### EXERCISE BRIEF
Your answer should consist of every line in the records that holds "Shows".

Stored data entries
::::::::

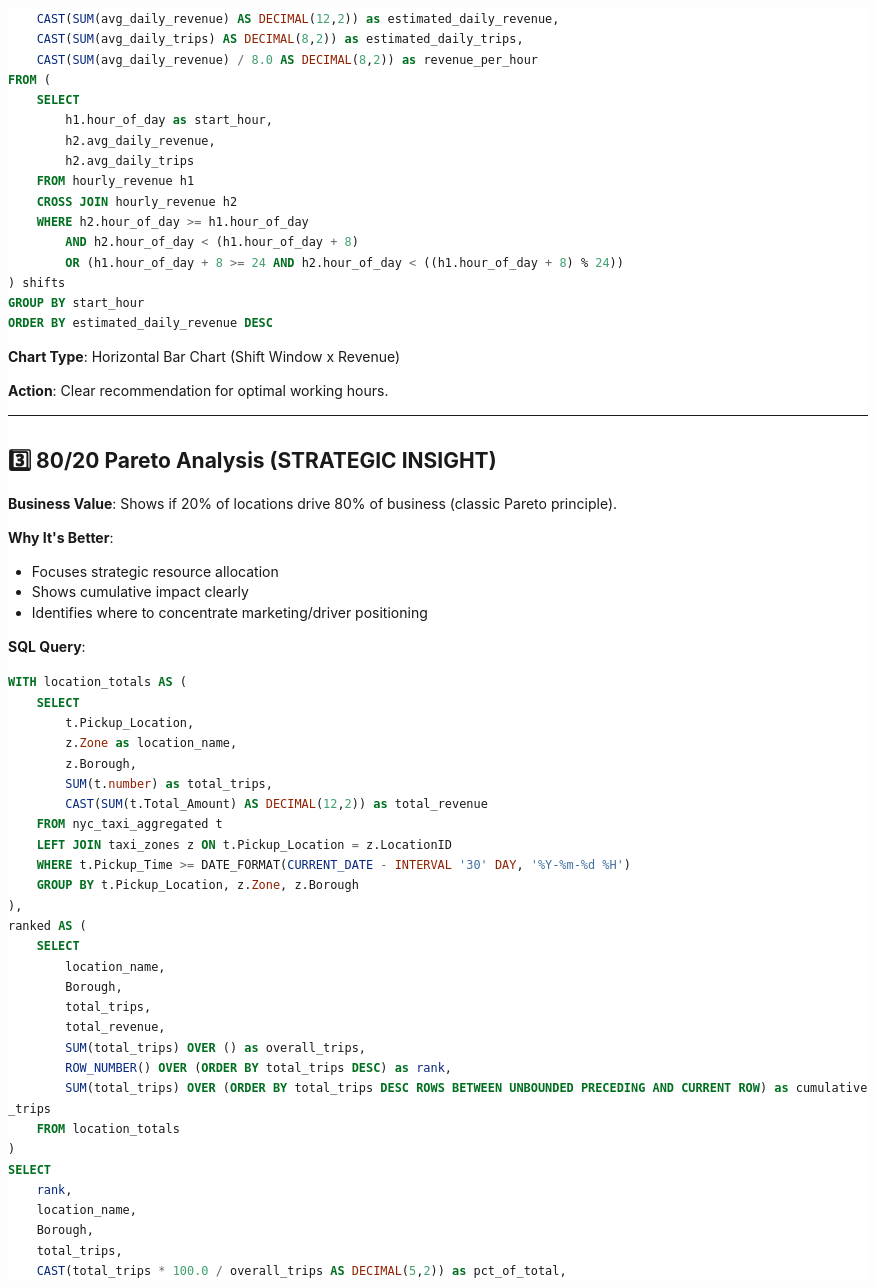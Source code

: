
```sql
    CAST(SUM(avg_daily_revenue) AS DECIMAL(12,2)) as estimated_daily_revenue,
    CAST(SUM(avg_daily_trips) AS DECIMAL(8,2)) as estimated_daily_trips,
    CAST(SUM(avg_daily_revenue) / 8.0 AS DECIMAL(8,2)) as revenue_per_hour
FROM (
    SELECT 
        h1.hour_of_day as start_hour,
        h2.avg_daily_revenue,
        h2.avg_daily_trips
    FROM hourly_revenue h1
    CROSS JOIN hourly_revenue h2
    WHERE h2.hour_of_day >= h1.hour_of_day 
        AND h2.hour_of_day < (h1.hour_of_day + 8)
        OR (h1.hour_of_day + 8 >= 24 AND h2.hour_of_day < ((h1.hour_of_day + 8) % 24))
) shifts
GROUP BY start_hour
ORDER BY estimated_daily_revenue DESC
```

**Chart Type**: Horizontal Bar Chart (Shift Window x Revenue)

**Action**: Clear recommendation for optimal working hours.

---

## 3️⃣ 80/20 Pareto Analysis (STRATEGIC INSIGHT)

**Business Value**: Shows if 20% of locations drive 80% of business (classic Pareto principle).

**Why It's Better**:
- Focuses strategic resource allocation
- Shows cumulative impact clearly
- Identifies where to concentrate marketing/driver positioning

**SQL Query**:
```sql
WITH location_totals AS (
    SELECT 
        t.Pickup_Location,
        z.Zone as location_name,
        z.Borough,
        SUM(t.number) as total_trips,
        CAST(SUM(t.Total_Amount) AS DECIMAL(12,2)) as total_revenue
    FROM nyc_taxi_aggregated t
    LEFT JOIN taxi_zones z ON t.Pickup_Location = z.LocationID
    WHERE t.Pickup_Time >= DATE_FORMAT(CURRENT_DATE - INTERVAL '30' DAY, '%Y-%m-%d %H')
    GROUP BY t.Pickup_Location, z.Zone, z.Borough
),
ranked AS (
    SELECT 
        location_name,
        Borough,
        total_trips,
        total_revenue,
        SUM(total_trips) OVER () as overall_trips,
        ROW_NUMBER() OVER (ORDER BY total_trips DESC) as rank,
        SUM(total_trips) OVER (ORDER BY total_trips DESC ROWS BETWEEN UNBOUNDED PRECEDING AND CURRENT ROW) as cumulative_trips
    FROM location_totals
)
SELECT 
    rank,
    location_name,
    Borough,
    total_trips,
    CAST(total_trips * 100.0 / overall_trips AS DECIMAL(5,2)) as pct_of_total,
```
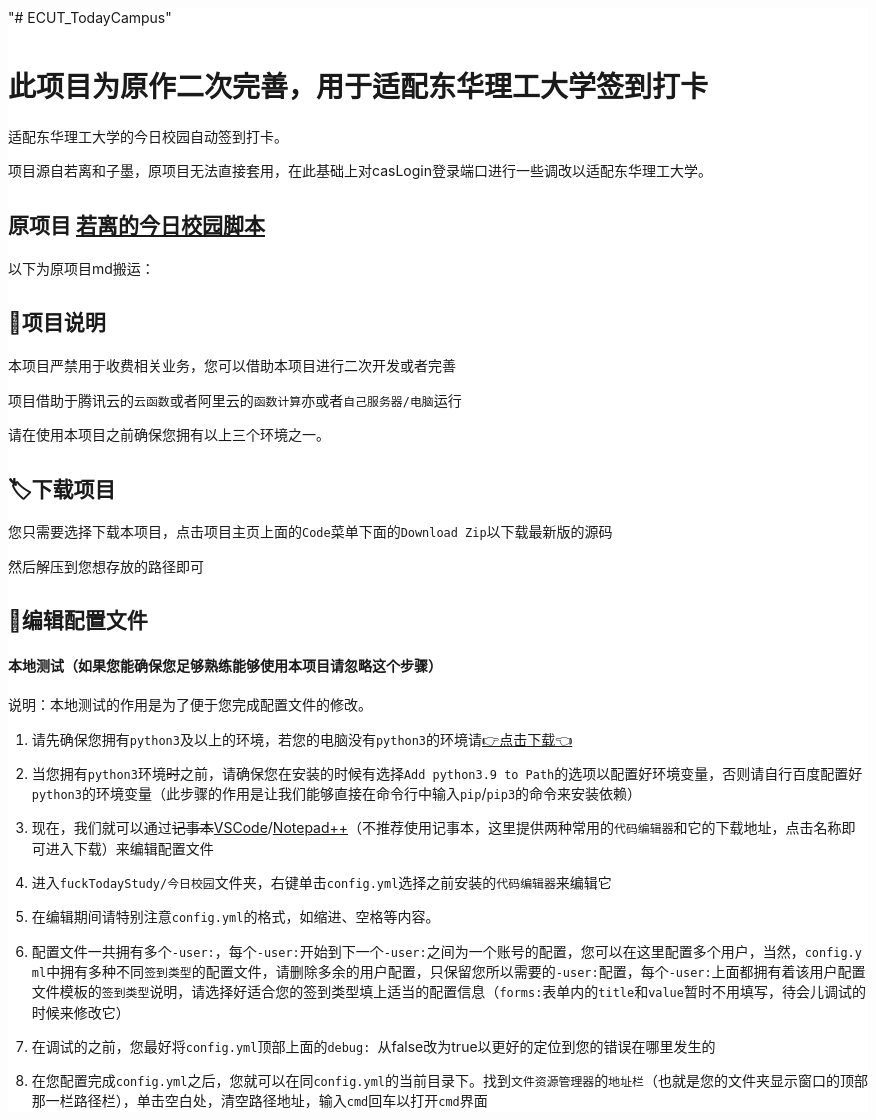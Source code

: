 "# ECUT_TodayCampus" 

# 此项目为原作二次完善，用于适配东华理工大学签到打卡

适配东华理工大学的今日校园自动签到打卡。

项目源自若离和子墨，原项目无法直接套用，在此基础上对casLogin登录端口进行一些调改以适配东华理工大学。

## 原项目 [若离的今日校园脚本](https://github.com/thriving123/fuckTodayStudy.git)

以下为原项目md搬运：

## 👑项目说明

本项目严禁用于收费相关业务，您可以借助本项目进行二次开发或者完善

项目借助于腾讯云的`云函数`或者阿里云的`函数计算`亦或者`自己服务器/电脑`运行

请在使用本项目之前确保您拥有以上三个环境之一。

## 🏷下载项目

您只需要选择下载本项目，点击项目主页上面的`Code`菜单下面的`Download Zip`以下载最新版的源码

然后解压到您想存放的路径即可

## 📝编辑配置文件

#### 本地测试（如果您能确保您足够熟练能够使用本项目请忽略这个步骤）

说明：本地测试的作用是为了便于您完成配置文件的修改。

1. 请先确保您拥有`python3`及以上的环境，若您的电脑没有`python3`的环境请[👉点击下载👈](https://www.python.org/ftp/python/3.9.6/python-3.9.6-amd64.exe)

2. 当您拥有`python3`环境~~时~~之前，请确保您在安装的时候有选择`Add python3.9 to Path`的选项以配置好环境变量，否则请自行百度配置好`python3`的环境变量（此步骤的作用是让我们能够直接在命令行中输入`pip`/`pip3`的命令来安装依赖）

3. 现在，我们就可以通过~~记事本~~[VSCode](https://az764295.vo.msecnd.net/stable/379476f0e13988d90fab105c5c19e7abc8b1dea8/VSCodeUserSetup-x64-1.59.0.exe)/[Notepad++](https://en.softonic.com/download/notepad-plus/windows/post-download)（不推荐使用记事本，这里提供两种常用的`代码编辑器`和它的下载地址，点击名称即可进入下载）来编辑配置文件

4. 进入`fuckTodayStudy/今日校园`文件夹，右键单击`config.yml`选择之前安装的`代码编辑器`来编辑它

5. 在编辑期间请特别注意`config.yml`的格式，如缩进、空格等内容。

6. 配置文件一共拥有多个`-user:`，每个`-user:`开始到下一个`-user:`之间为一个账号的配置，您可以在这里配置多个用户，当然，`config.yml`中拥有多种不同`签到类型`的配置文件，请删除多余的用户配置，只保留您所以需要的`-user:`配置，每个`-user:`上面都拥有着该用户配置文件模板的`签到类型`说明，请选择好适合您的签到类型填上适当的配置信息（`forms:`表单内的`title`和`value`暂时不用填写，待会儿调试的时候来修改它）

8. 在调试的之前，您最好将`config.yml`顶部上面的`debug: `从false改为true以更好的定位到您的错误在哪里发生的

9. 在您配置完成`config.yml`之后，您就可以在同`config.yml`的当前目录下。找到`文件资源管理器`的`地址栏`（也就是您的文件夹显示窗口的顶部那一栏路径栏），单击空白处，清空路径地址，输入`cmd`回车以打开`cmd`界面
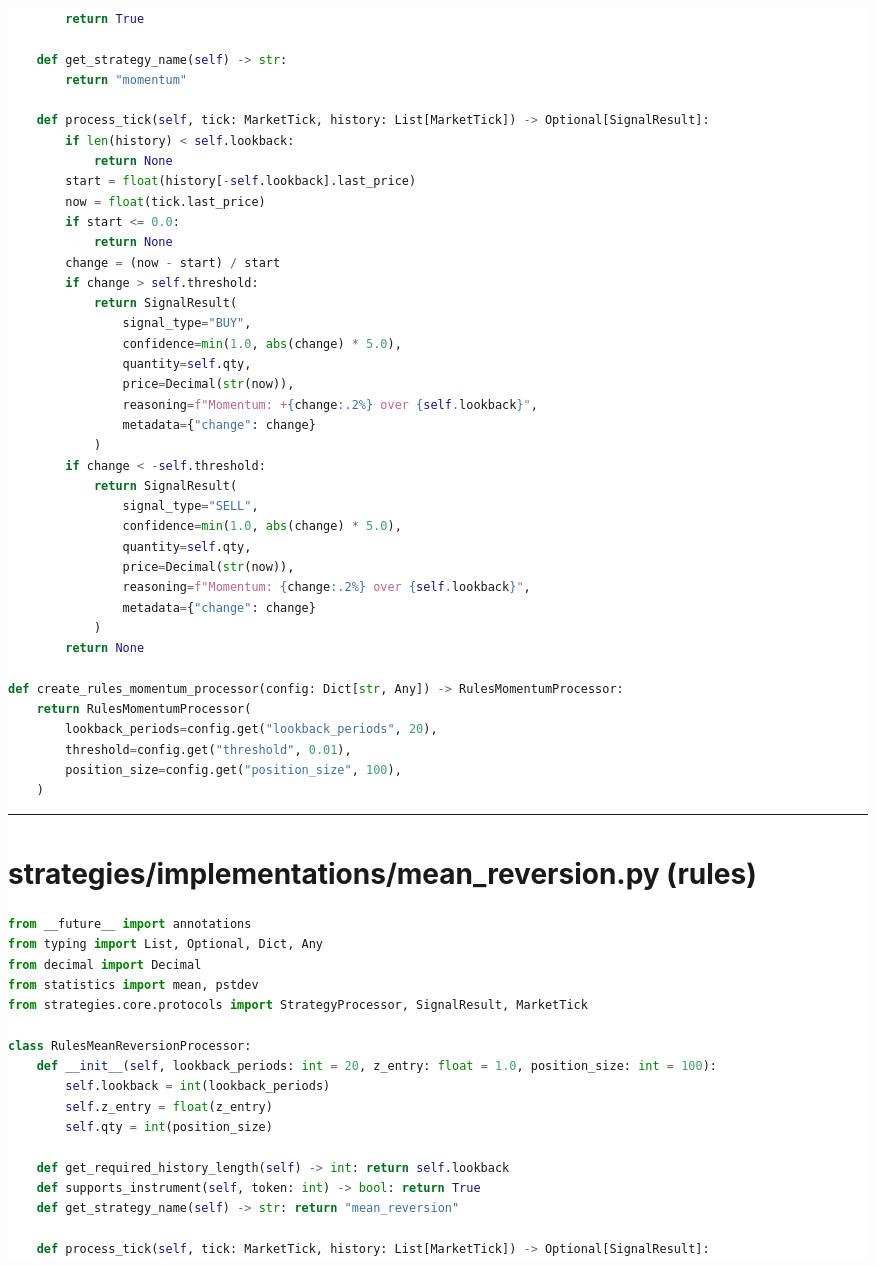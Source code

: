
 ```python
        return True

    def get_strategy_name(self) -> str:
        return "momentum"

    def process_tick(self, tick: MarketTick, history: List[MarketTick]) -> Optional[SignalResult]:
        if len(history) < self.lookback:
            return None
        start = float(history[-self.lookback].last_price)
        now = float(tick.last_price)
        if start <= 0.0:
            return None
        change = (now - start) / start
        if change > self.threshold:
            return SignalResult(
                signal_type="BUY",
                confidence=min(1.0, abs(change) * 5.0),
                quantity=self.qty,
                price=Decimal(str(now)),
                reasoning=f"Momentum: +{change:.2%} over {self.lookback}",
                metadata={"change": change}
            )
        if change < -self.threshold:
            return SignalResult(
                signal_type="SELL",
                confidence=min(1.0, abs(change) * 5.0),
                quantity=self.qty,
                price=Decimal(str(now)),
                reasoning=f"Momentum: {change:.2%} over {self.lookback}",
                metadata={"change": change}
            )
        return None

def create_rules_momentum_processor(config: Dict[str, Any]) -> RulesMomentumProcessor:
    return RulesMomentumProcessor(
        lookback_periods=config.get("lookback_periods", 20),
        threshold=config.get("threshold", 0.01),
        position_size=config.get("position_size", 100),
    )
```

---

# strategies/implementations/mean_reversion.py (rules)

```python
from __future__ import annotations
from typing import List, Optional, Dict, Any
from decimal import Decimal
from statistics import mean, pstdev
from strategies.core.protocols import StrategyProcessor, SignalResult, MarketTick

class RulesMeanReversionProcessor:
    def __init__(self, lookback_periods: int = 20, z_entry: float = 1.0, position_size: int = 100):
        self.lookback = int(lookback_periods)
        self.z_entry = float(z_entry)
        self.qty = int(position_size)

    def get_required_history_length(self) -> int: return self.lookback
    def supports_instrument(self, token: int) -> bool: return True
    def get_strategy_name(self) -> str: return "mean_reversion"

    def process_tick(self, tick: MarketTick, history: List[MarketTick]) -> Optional[SignalResult]:
```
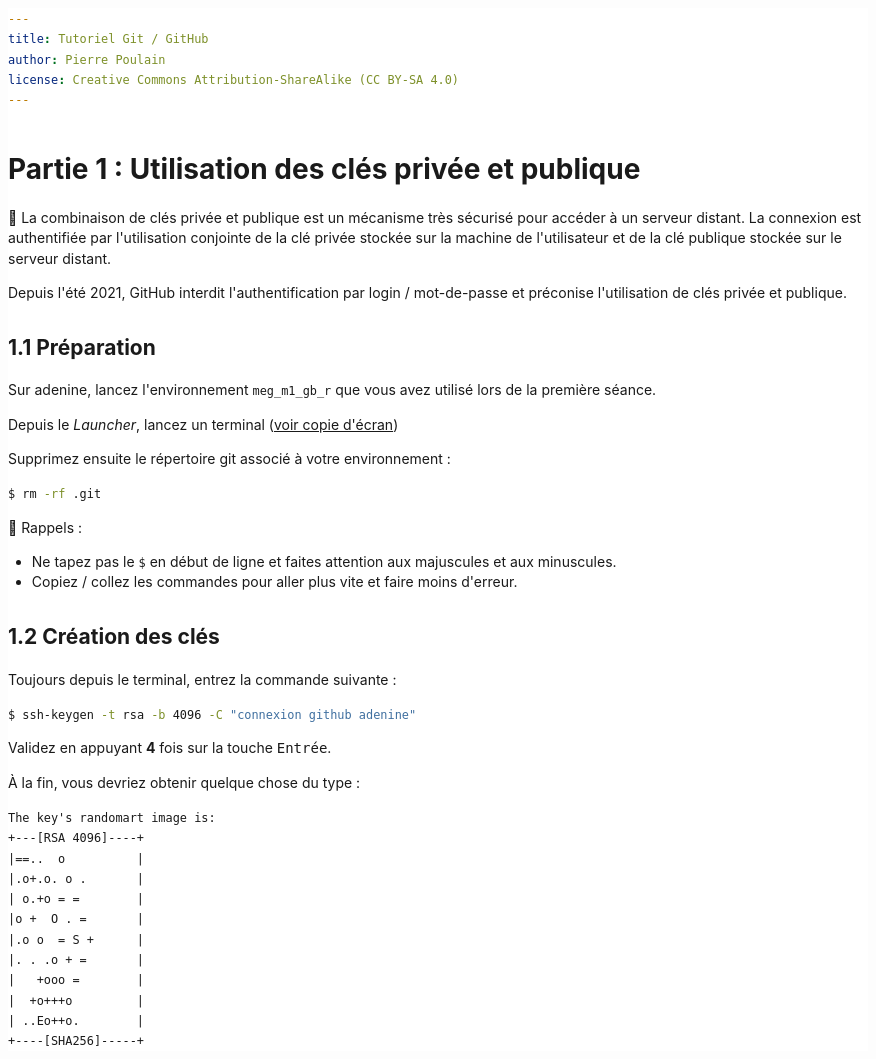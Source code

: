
 ```yaml
---
title: Tutoriel Git / GitHub
author: Pierre Poulain
license: Creative Commons Attribution-ShareAlike (CC BY-SA 4.0)
---
```


# Partie 1 : Utilisation des clés privée et publique

🔑 La combinaison de clés privée et publique est un mécanisme très sécurisé pour accéder à un serveur distant. La connexion est authentifiée par l'utilisation conjointe de la clé privée stockée sur la machine de l'utilisateur et de la clé publique stockée sur le serveur distant.

Depuis l'été 2021, GitHub interdit l'authentification par login / mot-de-passe et préconise l'utilisation de clés privée et publique.

## 1.1 Préparation

Sur adenine, lancez l'environnement `meg_m1_gb_r` que vous avez utilisé lors de la première séance.

Depuis le *Launcher*, lancez un terminal ([voir copie d'écran](img/jupyterlab_launcher_terminal.png))

Supprimez ensuite le répertoire git associé à votre environnement :

```bash
$ rm -rf .git
```

🔔 Rappels :

- Ne tapez pas le `$` en début de ligne et faites attention aux majuscules et aux minuscules.
- Copiez / collez les commandes pour aller plus vite et faire moins d'erreur.

## 1.2 Création des clés

Toujours depuis le terminal, entrez la commande suivante :

```bash
$ ssh-keygen -t rsa -b 4096 -C "connexion github adenine"
```

Validez en appuyant **4** fois sur la touche <kbd>Entrée</kbd>.

À la fin, vous devriez obtenir quelque chose du type :
```
The key's randomart image is:
+---[RSA 4096]----+
|==..  o          |
|.o+.o. o .       |
| o.+o = =        |
|o +  O . =       |
|.o o  = S +      |
|. . .o + =       |
|   +ooo =        |
|  +o+++o         |
| ..Eo++o.        |
+----[SHA256]-----+
```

::::::::

### WRITTEN RESPONSE
**Business Value**: Shows if 20% of locations drive 80% of business (classic Pareto principle).
- Shows cumulative impact clearly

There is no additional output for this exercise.